Ongwen is wanted by the International Criminal Court (ICC) for war crimes and crimes against humanity.

The ICC became actively involved in Uganda after peace talks in 2003 failed between the government and the Lord’s Resistance Army (LRA).


In 2003 the Ugandan government referred situations of international criminal law committed on its territory to the ICC. The LRA had been at war with the UPDF since 1987 and has perpetrated mass killing, looting, abduction, and other forms of violence against civilians.

The ICC then launched its investigations in Uganda in 2004, but to date is yet to arrest or hold a trial of an LRA combatant.  In mid-2005, the ICC issued arrest warrants for Joseph Kony, the LRA leader, and four of his commanders.
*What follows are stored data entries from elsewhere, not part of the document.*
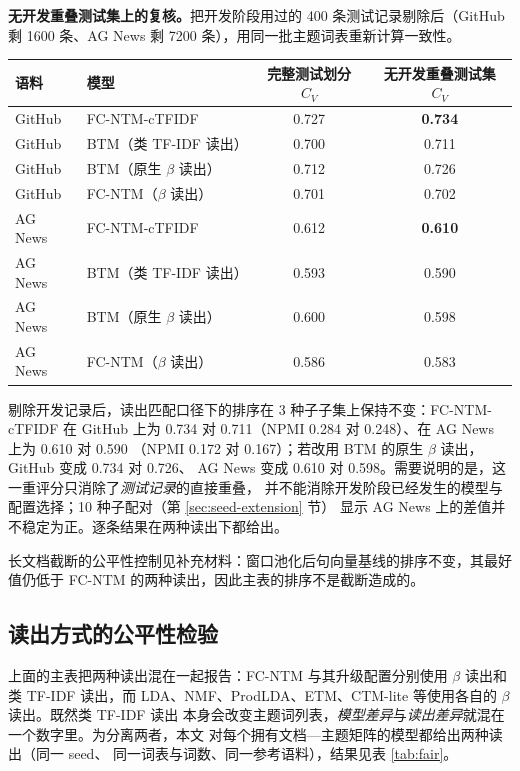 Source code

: \documentclass[11pt]{ctexart}
\newcommand{\fcntm}{FC-NTM}
\begin{document}
\textbf{无开发重叠测试集上的复核。}把开发阶段用过的 400 条测试记录剔除后（GitHub 剩 1600 条、AG News 剩 7200 条），用同一批主题词表重新计算一致性。
\begin{center}
\small
\setlength{\tabcolsep}{4pt}
\begin{tabular}{@{}llcc@{}}
\toprule
语料 & 模型 & 完整测试划分 $C_V$ & 无开发重叠测试集 $C_V$ \\
\midrule
GitHub & \fcntm{}-cTFIDF & 0.727 & \textbf{0.734} \\
GitHub & BTM（类 TF-IDF 读出） & 0.700 & 0.711 \\
GitHub & BTM（原生 $\beta$ 读出） & 0.712 & 0.726 \\
GitHub & \fcntm{}（$\beta$ 读出） & 0.701 & 0.702 \\
\midrule
AG News & \fcntm{}-cTFIDF & 0.612 & \textbf{0.610} \\
AG News & BTM（类 TF-IDF 读出） & 0.593 & 0.590 \\
AG News & BTM（原生 $\beta$ 读出） & 0.600 & 0.598 \\
AG News & \fcntm{}（$\beta$ 读出） & 0.586 & 0.583 \\
\bottomrule
\end{tabular}
\end{center}
剔除开发记录后，读出匹配口径下的排序在 3 种子子集上保持不变：\fcntm{}-cTFIDF 在 GitHub
上为 0.734 对 0.711（NPMI 0.284 对 0.248）、在 AG News 上为 0.610 对 0.590
（NPMI 0.172 对 0.167）；若改用 BTM 的原生 $\beta$ 读出，GitHub 变成 0.734 对 0.726、
AG News 变成 0.610 对 0.598。需要说明的是，这一重评分只消除了\emph{测试记录}的直接重叠，
并不能消除开发阶段已经发生的模型与配置选择；10 种子配对（第 \ref{sec:seed-extension} 节）
显示 AG News 上的差值并不稳定为正。逐条结果在两种读出下都给出。

长文档截断的公平性控制见补充材料：窗口池化后句向量基线的排序不变，其最好值仍低于
\fcntm{} 的两种读出，因此主表的排序不是截断造成的。

\subsection{读出方式的公平性检验}
\label{sec:fair-readout}

上面的主表把两种读出混在一起报告：\fcntm{} 与其升级配置分别使用 $\beta$ 读出和类 TF-IDF
读出，而 LDA、NMF、ProdLDA、ETM、CTM-lite 等使用各自的 $\beta$ 读出。既然类 TF-IDF 读出
本身会改变主题词列表，\emph{模型差异}与\emph{读出差异}就混在一个数字里。为分离两者，本文
对每个拥有文档—主题矩阵的模型都给出两种读出（同一 seed、
同一词表与词数、同一参考语料），结果见表 \ref{tab:fair}。
\end{document}
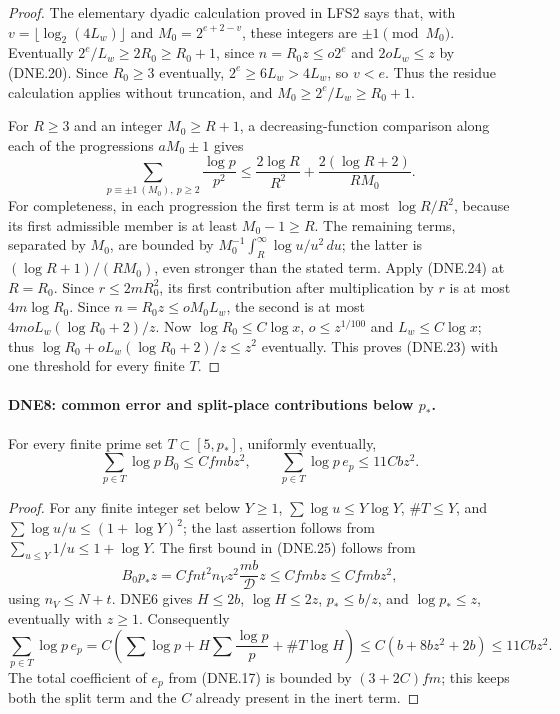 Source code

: \begin{proof}
The elementary dyadic calculation proved in LFS2 says that, with
$v=\lfloor\log_2(4L_w)\rfloor$ and
$M_0=2^{e+2-v}$, these integers are $\pm1\pmod{M_0}$.
Eventually $2^e/L_w\ge2R_0\ge R_0+1$, since
$n=R_0z\le o2^e$ and $2oL_w\le z$ by (DNE.20).
Since $R_0\ge3$ eventually, $2^e\ge6L_w>4L_w$,
so $v<e$.  Thus the residue calculation applies without truncation, and
$M_0\ge2^e/L_w\ge R_0+1$.

For $R\ge3$ and an integer $M_0\ge R+1$, a decreasing-function
comparison along each of the progressions $aM_0\pm1$ gives
\[
 \sum_{p\equiv\pm1\ (M_0),\ p\ge2}\frac{\log p}{p^2}
 \le\frac{2\log R}{R^2}
             +\frac{2(\log R+2)}{RM_0}.                 \tag{DNE.24}
\]
For completeness, in each progression the first term is at most
$\log R/R^2$, because its first admissible member is at least
$M_0-1\ge R$.  The remaining terms, separated by $M_0$, are
bounded by $M_0^{-1}\int_R^\infty\log u/u^2\,du$; the latter
is $(\log R+1)/(RM_0)$, even stronger than the stated term.
Apply (DNE.24) at $R=R_0$.  Since $r\le2mR_0^2$, its first
contribution after multiplication by $r$ is at most $4m\log R_0$.
Since $n=R_0z\le oM_0L_w$, the second is at most
$4moL_w(\log R_0+2)/z$.
Now $\log R_0\le C\log x$, $o\le z^{1/100}$ and
$L_w\le C\log x$; thus
$\log R_0+oL_w(\log R_0+2)/z\le z^2$ eventually.
This proves (DNE.23) with one threshold for every finite $T$.
\end{proof}

\paragraph{DNE8: common error and split-place contributions below $p_*$.}
\label{claim:DNE8}
For every finite prime set $T\subset[5,p_*]$, uniformly eventually,
\[
 \sum_{p\in T}\log p\,B_0\le Cfm bz^2,
 \qquad \sum_{p\in T}\log p\,e_p\le11Cbz^2.             \tag{DNE.25}
\]

\begin{proof}
For any finite integer set below $Y\ge1$,
$\sum\log u\le Y\log Y$, $\#T\le Y$, and
$\sum\log u/u\le(1+\log Y)^2$; the last assertion follows from
$\sum_{u\le Y}1/u\le1+\log Y$.
The first bound in (DNE.25) follows from
\[
 B_0p_*z=Cfnt^2n_Vz^2\frac{mb}{\mathcal D}z
      \le Cfm bz\le Cfm bz^2,
\]
using $n_V\le N+t$.  DNE6 gives $H\le2b$, $\log H\le2z$,
$p_*\le b/z$, and $\log p_*\le z$, eventually with $z\ge1$.
Consequently
\[
 \sum_{p\in T}\log p\,e_p
 =C\left(\sum\log p+H\sum\frac{\log p}{p}
                                     +\#T\log H\right)
 \le C(b+8bz^2+2b)\le11Cbz^2.
\]
The total coefficient of $e_p$ from (DNE.17) is bounded by
$(3+2C)fm$; this keeps both the split term and the $C$ already
present in the inert term.
\end{proof}

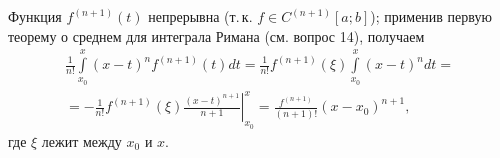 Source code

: \begin{solution}
    Функция $f^{(n + 1)}(t)$ непрерывна (т.\,к. $f \in C^{(n + 1)}[a; b]$); применив первую теорему о среднем для интеграла Римана (см. вопрос 14), получаем
    \begin{multline*}
        \frac{1}{n!}\int\limits_{x_0}^x(x - t)^nf^{(n + 1)}(t)dt = \frac{1}{n!}f^{(n + 1)}(\xi)\int\limits_{x_0}^x(x - t)^ndt =\\ = -\frac{1}{n!}f^{(n + 1)}(\xi)\left.\frac{(x - t)^{n + 1}}{n + 1}\right|_{x_0}^x = \frac{f^{(n + 1)}}{(n + 1)!}(x - x_0)^{n + 1},
    \end{multline*}
    где $\xi$ лежит между $x_0$ и $x$.
\end{solution}

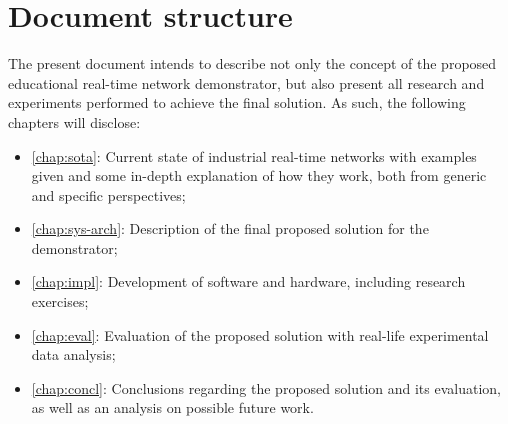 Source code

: \section{Document structure} \label{sec:doc-struct}

The present document intends to describe not only the concept of the proposed educational real-time network demonstrator, but also present all research and experiments performed to achieve the final solution. As such, the following chapters will disclose:

\begin{itemize}
	\item \autoref{chap:sota}: Current state of industrial real-time networks with examples given and some in-depth explanation of how they work, both from generic and specific perspectives;

	\item \autoref{chap:sys-arch}: Description of the final proposed solution for the demonstrator;

	\item \autoref{chap:impl}: Development of software and hardware, including research exercises;

	\item \autoref{chap:eval}: Evaluation of the proposed solution with real-life experimental data analysis;

	\item \autoref{chap:concl}: Conclusions regarding the proposed solution and its evaluation, as well as an analysis on possible future work.
\end{itemize}
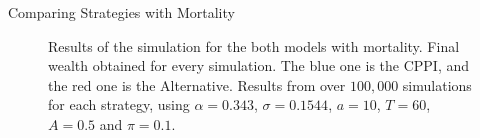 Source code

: \documentclass[10pt]{beamer}
\begin{document}
\begin{frame}[fragile]{Comparing Strategies with Mortality}
    \begin{figure}[htbp]
    \centering
    \hfill
    \caption{Results of the simulation for the both models with mortality. Final wealth obtained for every simulation. The blue one is the CPPI, and the red one is the Alternative. Results from over $100,000$ simulations for each strategy, using $\alpha = 0.343$, $\sigma = 0.1544$, $a = 10$, $T = 60$, $A = 0.5$ and $\pi = 0.1$.} \label{fig:1}
  \end{figure}
\end{frame}
\end{document}
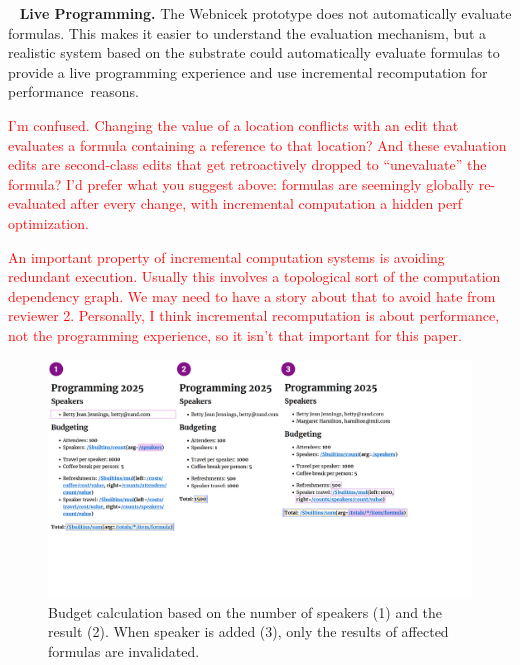 \documentclass[sigconf,anonymous,screen]{acmart}
\newcommand{\note}[1]{\textcolor{red}{#1}}
\DeclareRobustCommand{\keyideabox}[3]{\begin{tcolorbox}[breakable,
  boxsep=5pt,left=0pt,right=0pt,top=0pt,bottom=0pt,width=\dimexpr\columnwidth\relax,
  colback=gray!20,colframe=gray!20,
  enlarge bottom by=0pt,enlarge top by=0pt,
  arc=0pt,outer arc=0pt]
\lettrine[lraise=0.3]{\LARGE #1}{~}
\small \textbf{#2.} #3
\end{tcolorbox}
}
\begin{document}
\keyideabox{\faRefresh}{Live Programming}{The Webnicek prototype does not automatically
evaluate formulas. This makes it easier to understand the evaluation
mechanism, but a realistic system based on the substrate could automatically evaluate
formulas to provide a live programming experience \cite{petricek-2020-foundations,rein-2019-live}
and use incremental recomputation for performance~reasons.}

\note{I'm confused. Changing the value of a location conflicts with an edit that evaluates a formula containing a reference to that location? And these evaluation edits are second-class edits that get retroactively dropped to ``unevaluate'' the formula? I'd prefer what you suggest above: formulas are seemingly globally re-evaluated after every change, with incremental computation a hidden perf optimization. }

\note{An important property of incremental computation systems is avoiding redundant execution. Usually this involves a topological sort of the computation dependency graph. We may need to have a story about that to avoid hate from reviewer 2. Personally, I think incremental recomputation is about performance, not the programming experience, so it isn't that important for this paper. }



\begin{figure}[t]
  \includegraphics[width=1\columnwidth,clip,trim=0.1cm 5cm 5.1cm 0cm]{fig/incremental.pdf}
  \vspace{-1em}
  \caption{Budget calculation based on the number of speakers (1) and the result (2). When speaker
  is added (3), only the results of affected formulas are invalidated.}
  \label{fig:incremental}
  \vspace{-1em}
\end{figure}
\end{document}
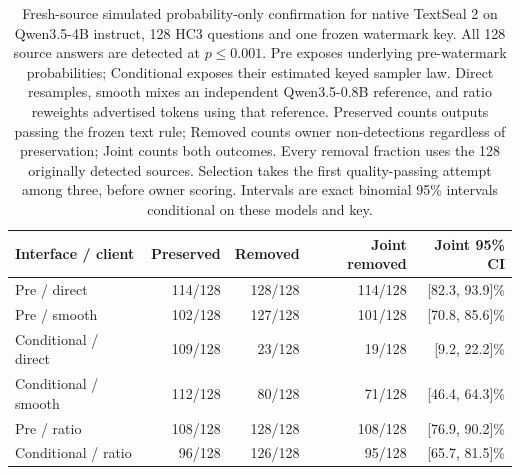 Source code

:\begin{table}[ht]\centering\small
\begin{tabular}{lrrrr}\toprule
Interface / client & Preserved & Removed & Joint removed & Joint 95\% CI\\\midrule
Pre / direct & 114/128 & 128/128 & 114/128 & [82.3, 93.9]\%\\
Pre / smooth & 102/128 & 127/128 & 101/128 & [70.8, 85.6]\%\\
Conditional / direct & 109/128 & 23/128 & 19/128 & [9.2, 22.2]\%\\
Conditional / smooth & 112/128 & 80/128 & 71/128 & [46.4, 64.3]\%\\
Pre / ratio & 108/128 & 128/128 & 108/128 & [76.9, 90.2]\%\\
Conditional / ratio & 96/128 & 126/128 & 95/128 & [65.7, 81.5]\%\\
\bottomrule\end{tabular}
\caption{Fresh-source simulated probability-only confirmation for native TextSeal 2 on Qwen3.5-4B instruct, 128 HC3 questions and one frozen watermark key. All 128 source answers are detected at $p\leq0.001$. Pre exposes underlying pre-watermark probabilities; Conditional exposes their estimated keyed sampler law. Direct resamples, smooth mixes an independent Qwen3.5-0.8B reference, and ratio reweights advertised tokens using that reference. Preserved counts outputs passing the frozen text rule; Removed counts owner non-detections regardless of preservation; Joint counts both outcomes. Every removal fraction uses the 128 originally detected sources. Selection takes the first quality-passing attempt among three, before owner scoring. Intervals are exact binomial 95\% intervals conditional on these models and key.}\end{table}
The commanders included Vincent Otti (deceased), Okot Odhiambo (deceased), Raska Lukwiya and Dominic Ongwen. Ongwen is said to have commanded the LRA's Sinia Brigade which has been blamed for some of the worst atrocities the LRA carried out in northern Uganda.

Although his surrender comes as a victory in the war against LRA, it poses serious legal questions. The first is the question of jurisdiction. The ICC and the International Crimes Division of the High court of Uganda (ICD) both have jurisdiction to try Ongwen should he be prosecuted.

The ICC was created as a result of the Rome Statute which was domesticated by Uganda and entered into force as the International Criminal Court Act of 2010.  The Act mandates Ugandan courts to try crimes against humanity and war crimes among others.

Section 6 of The High Court (International Crimes Division) Practice Directions, NO.10 of 2011 grants authority to the ICD to try any offence relating to genocide, crimes against humanity, war crimes, terrorism, human trafficking, piracy and any other international crime as may be provided for under the Penal Code Act, Cap 120, The Geneva Conventions Act, Cap 363, The International Criminal Court Act, No.11 of 2010 or under any other penal enactment.

Although the ICD in this case has jurisdiction to try Ongwen, we must be alive to the fact that there is still an existing warrant of arrest issued by the ICC against Ongwen.

The ICC Act created a complimentary type arrangement between the ICC and the ICD. In theory, the ICD can try suspects like Ongwen and leave cases which it doesn’t have capacity to try or which it doesn’t want to try to the ICC.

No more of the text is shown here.